What Drives Trump Also Limits Him
Donald Trump didn’t sound any different, not really, during the debate than the way everyone knows him to be. He didn’t sound any different on Friday afternoon, either, at his post-debate rally in Chesapeake, Va. The world around him convulses and Mr. Trump pretty much stays the same.
There are different ways a candidate could play an event like that, hours after a major campaign moment — like the catastrophic debate — goes badly for his opponent. In a parallel universe, with a different kind of nominee, the candidate might use the rally to frame the next few years as a new era, opening up a conciliatory front to the independent or even Democratic-leaning voter, to talk about cohesive policy visions and the voter’s life.
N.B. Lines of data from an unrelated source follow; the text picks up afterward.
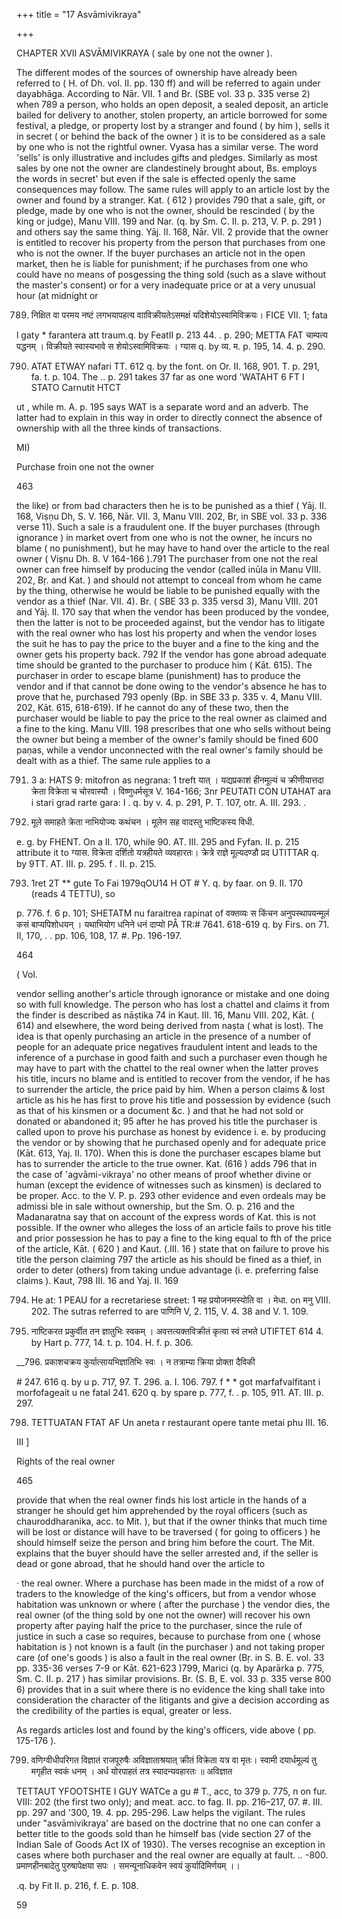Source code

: +++
title = "17 Asvāmivikraya"

+++

CHAPTER XVII ASVĀMIVIKRAYA ( sale by one not the owner ). 

The different modes of the sources of ownership have already been referred to ( H. of Dh. vol. II. pp. 130 ff) and will be referred to again under dayabhāga. According to Nār. VII. 1 and Br. (SBE vol. 33 p. 335 verse 2) when 789 a person, who holds an open deposit, a sealed deposit, an article bailed for delivery to another, stolen property, an article borrowed for some festival, a pledge, or property lost by a stranger and found ( by him ), sells it in secret ( or behind the back of the owner ) it is to be considered as a sale by one who is not the rightful owner. Vyasa has a similar verse. The word 'sells' is only illustrative and includes gifts and pledges. Similarly as most sales by one not the owner are clandestinely brought about, Bs. employs the words in secret' but even if the sale is effected openly the same consequences may follow. The same rules will apply to an article lost by the owner and found by a stranger. Kat. ( 612 ) provides 790 that a sale, gift, or pledge, made by one who is not the owner, should be rescinded ( by the king or judge), Manu VIII. 199 and Nar. (q. by Sm. C. II. p. 213, V. P. p. 291 ) and others say the same thing. Yāj. II. 168, Nār. VII. 2 provide that the owner is entitled to recover his property from the person that purchases from one who is not the owner. If the buyer purchases an article not in the open market, then he is liable for punishment; if he purchases from one who could have no means of posgessing the thing sold (such as a slave without the master's consent) or for a very inadequate price or at a very unusual hour (at midnight or 

789. निक्षित वा परमय नष्टं लगभयापहत्य वााविक्रीयतेऽसमक्षं यदिशेयोऽस्वामिविक्रयः। FICE VII. 1; fata 

l gaty * farantera att traum.q. by FeatII p. 213 44. . p. 290; METTA FAT चाम्पत्य पद्धनम् । विक्रीयते स्वास्यभावे स शेयोऽस्वामिविक्रयः । ग्यास q. by व्य. म. p. 195, 14. 4. p. 290. 

790. ATAT ETWAY nafari TT. 612 q. by the font. on Or. II. 168, 901. T. p. 291, fa. t. p. 104. The .. p. 291 takes 37 far as one word 'WATAHT 6 FT I STATO Carnutit HTCT 

ut , while m. A. p. 195 says WAT is a separate word and an adverb. The latter had to explain in this way in order to directly connect the absence of ownership with all the three kinds of transactions. 

MI) 

Purchase froin one not the owner 

463 

the like) or from bad characters then he is to be punished as a thief ( Yāj. II. 168, Viṣṇu Dh, S. V. 166, Nār. VII. 3, Manu VIII. 202, Br, in SBE vol. 33 p. 336 verse 11). Such a sale is a fraudulent one. If the buyer purchases (through ignorance ) in market overt from one who is not the owner, he incurs no blame ( no punishment), but he may have to hand over the article to the real owner ( Viṣnu Dh. 8. V 164-166 ).791 The purchaser from one not the real owner can free himself by producing the vendor (called inūla in Manu VIII. 202, Bṛ. and Kat. ) and should not attempt to conceal from whom he came by the thing, otherwise he would be liable to be punished equally with the vendor as a thief (Nar. VII. 4). Br. ( SBE 33 p. 335 versd 3), Manu VIII. 201 and Yāj. II. 170 say that when the vendor has been produced by the vondee, then the latter is not to be proceeded against, but the vendor has to litigate with the real owner who has lost his property and when the vendor loses the suit he has to pay the price to the buyer and a fine to the king and the owner gets his property back. 792 If the vendor has gone abroad adequate time should be granted to the purchaser to produce him ( Kāt. 615). The purchaser in order to escape blame (punishment) has to produce the vendor and if that cannot be done owing to the vendor's absence he has to prove that he, purchased 793 openly (Bp. in SBE 33 p. 335 v. 4, Manu VIII. 202, Kāt. 615, 618-619). If he cannot do any of these two, then the purchaser would be liable to pay the price to the real owner as claimed and a fine to the king. Manu VIII. 198 prescribes that one who sells without being the owner but being a member of the owner's family should be fined 600 paṇas, while a vendor unconnected with the real owner's family should be dealt with as a thief. The same rule applies to a 

791. 3 a: HATS 9: mitofron as negrana: 1 treft यात् । यद्यप्रकाशं हीनमूल्यं च क्रीणीयात्तदा क्रेता विक्रेता च चोरवास्यौ । विष्णुधर्मसूत्र V. 164-166; 3nr PEUTATI CON UTAHAT ara i stari grad rarte gara: I . q. by v. 4. p. 291, P. T. 107, otr. A. III. 293. . 

792. मूले समाहते क्रेता नाभियोज्यः कथंचन । मूलेन सह वादस्तु भाष्टिकस्य विधी. 

e. g. by FHENT. On a II. 170, while 90. AT. III. 295 and Fyfan. II. p. 215 attribute it to ग्यास. विक्रेता दर्शितो यत्रहीयते व्यवहारतः। क्रेत्रे राज्ञे मूल्यदण्डौ प्रद UTITTAR q. by 9TT. AT. III. p. 295. f . II. p. 215. 

793. 1ret 2T ** gute To Fai 1979qOU14 H OT \# Y. q. by faar. on 9. II. 170 (reads 4 TETTU), so 

p. 776. f. 6 p. 101; SHETATM nu faraitrea rapinat of वक्तव्यः स किंचन अनुपस्थापयन्मूलं कसं बाप्यपिशोधयन् । यथाभियोग धनिने धनं दाप्यो PÅ TR:\# 7641. 618-619 q. by Firs. on 71. II, 170, . . pp. 106, 108, 17. \#. Pp. 196-197. 

464 



( Vol. 

vendor selling another's article through ignorance or mistake and one doing so with full knowledge. The person who has lost a chattel and claims it from the finder is described as nāṣtika 74 in Kauṭ. III. 16, Manu VIII. 202, Kāt. ( 614) and elsewhere, the word being derived from naṣta ( what is lost). The idea is that openly purchasing an article in the presence of a number of people for an adequate price negatives fraudulent intent and leads to the inference of a purchase in good faith and such a purchaser even though he may have to part with the chattel to the real owner when the latter proves his title, incurs no blame and is entitled to recover from the vendor, if he has to surrender the article, the price paid by him. When a person claims & lost article as his he has first to prove his title and possession by evidence (such as that of his kinsmen or a document &c. ) and that he had not sold or donated or abandoned it; 95 after he has proved his title the purchaser is called upon to prove his purchase as honest by evidence i. e. by producing the vendor or by showing that he purchased openly and for adequate price (Kāt. 613, Yaj. II. 170). When this is done the purchaser escapes blame but has to surrender the article to the true owner. Kat. (616 ) adds 796 that in the case of 'agvāmi-vikraya' no other means of proof whether divine or human (except the evidence of witnesses such as kinsmen) is declared to be proper. Acc. to the V. P. p. 293 other evidence and even ordeals may be admissi ble in sale without ownership, but the Sm. O. p. 216 and the Madanaratna say that on account of the express words of Kat. this is not possible. If the owner who alleges the loss of an article fails to prove his title and prior possession he has to pay a fine to the king equal to fth of the price of the article, Kāt. ( 620 ) and Kaut. (.III. 16 ) state that on failure to prove his title the person claiming 797 the article as his should be fined as a thief, in order to deter (others) from taking undue advantage (i. e. preferring false claims ). Kaut, 798 III. 16 and Yaj. II. 169 

794. He at: 1 PEAU for a recretariese street: 1 मह प्रयोजनमस्योति वा । मेधा. on मनु VIII. 202. The sutras referred to are पाणिनि V, 2. 115, V. 4. 38 and V. 1. 109. 

795. नाष्टिकरत प्रकुर्वीत तन ज्ञातुभिः स्वकम् । अवत्तत्यक्तविक्रीतं कृत्वा स्वं लभते UTIFTET 614 4. by Hart p. 777, 14. t. p. 104. H. f. p. 306. 

__796. प्रकाशचक्रय कुर्यात्सायभिज्ञातिभिः स्वः । न तत्राम्या क्रिया प्रोक्ता दैविकी 

\# 247. 616 q. by u p. 717, 97. T. 296. a. I. 106. 797. f * * got marfafvalfitant i morfofageait u ne fatal 241. 620 q. by spare p. 777, f. . p. 105, 911. AT. III. p. 297. 

798. TETTUATAN FTAT AF Un aneta r restaurant opere tante metai phu III. 16. 

III ] 

Rights of the real owner 

465 

provide that when the real owner finds his lost article in the hands of a stranger he should get him apprehended by the royal officers (such as chauroddharanika, acc. to Mit. ), but that if the owner thinks that much time will be lost or distance will have to be traversed ( for going to officers ) he should himself seize the person and bring him before the court. The Mit. explains that the buyer should have the seller arrested and, if the seller is dead or gone abroad, that he should hand over the article to 

· the real owner. Where a purchase has been made in the midst of a row of traders to the knowledge of the king's officers, but from a vendor whose habitation was unknown or where ( after the purchase ) the vendor dies, the real owner (of the thing sold by one not the owner) will recover his own property after paying half the price to the purchaser, since the rule of justice in such a case so requires, because to purchase from one ( whose habitation is ) not known is a fault (in the purchaser ) and not taking proper care (of one's goods ) is also a fault in the real owner (Bṛ. in S. B. E. vol. 33 pp. 335-36 verses 7-9 or Kāt. 621-623 )799, Marici (q. by Aparārka p. 775, Sm. C. II. p. 217 ) has similar provisions. Br. (S. B, E. vol. 33 p. 335 verse 800 6) provides that in a suit where there is no evidence the king shall take into consideration the character of the litigants and give a decision according as the credibility of the parties is equal, greater or less. 

As regards articles lost and found by the king's officers, vide above ( pp. 175-176 ). 

799. वणिग्वीधीपरिगत विज्ञातं राजपूरुषैः अविज्ञाताश्रयात् क्रीतं विक्रेता यत्र वा मृतः। स्वामी दयार्धमूल्यं तु मगृहीत स्वकं धनम् । अर्ध योरपाहतं तत्र स्यादन्यवहारतः ॥ अविज्ञात 

TETTAUT YFOOTSHTE I GUY WATCe a gu \# T., acc, to 379 p. 775, n on fur. VIII: 202 (the first two only); and meat. acc. to fag. II. pp. 216–217, 07. \#. III. pp. 297 and '300, 19. 4. pp. 295-296. Law helps the vigilant. The rules under "asvāmivikraya' are based on the doctrine that no one can confer a better title to the goods sold than he himself bas (vide section 27 of the Indian Sale of Goods Act IX of 1930). The verses recognise an exception in cases where both purchaser and the real owner are equally at fault. .. -800. प्रमाणहीनबादेतु पुरुषापेक्षया सपः । समन्यूनाधिकवेन स्वयं कुर्यादिमिर्णयम् ।। 

.q. by Fit II. p. 216, f. E. p. 108. 

59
With Mr. Trump specifically, the way people talk about him like he’s the sly fox, there’s a version of this post-debate rally where he really deviated from the norm — went shorter, did something slightly different, to shape how people viewed last week.
In politics, there’s a rule about not getting in the way of an opponent’s crisis, but in that parallel version of Friday’s rally, perhaps Mr. Trump would pursue some news-making surprise to press the advantage. Or maybe he’d give into the base emotion people expect from him and try to knife Joe Biden further with an expansive commentary on the night before — Mr. Trump the destroyer onstage before a jubilant crowd, running through this and that moment from the debate, reliving it.
That’s not, really, what it was like. Once he got on the stage near Virginia Beach, it was more his normal, discursive, expansive routine. Mr. Trump is inescapably himself.
The campaign, and the promise of the second presidency, inescapably begins with Mr. Trump’s voice. It’s probably why he’s still rolling on, dominating opponents and politics itself, and it’s certainly why through virtually any eventuality, the polling numbers of this race barely move: what powers him also limits him. He keeps everything close.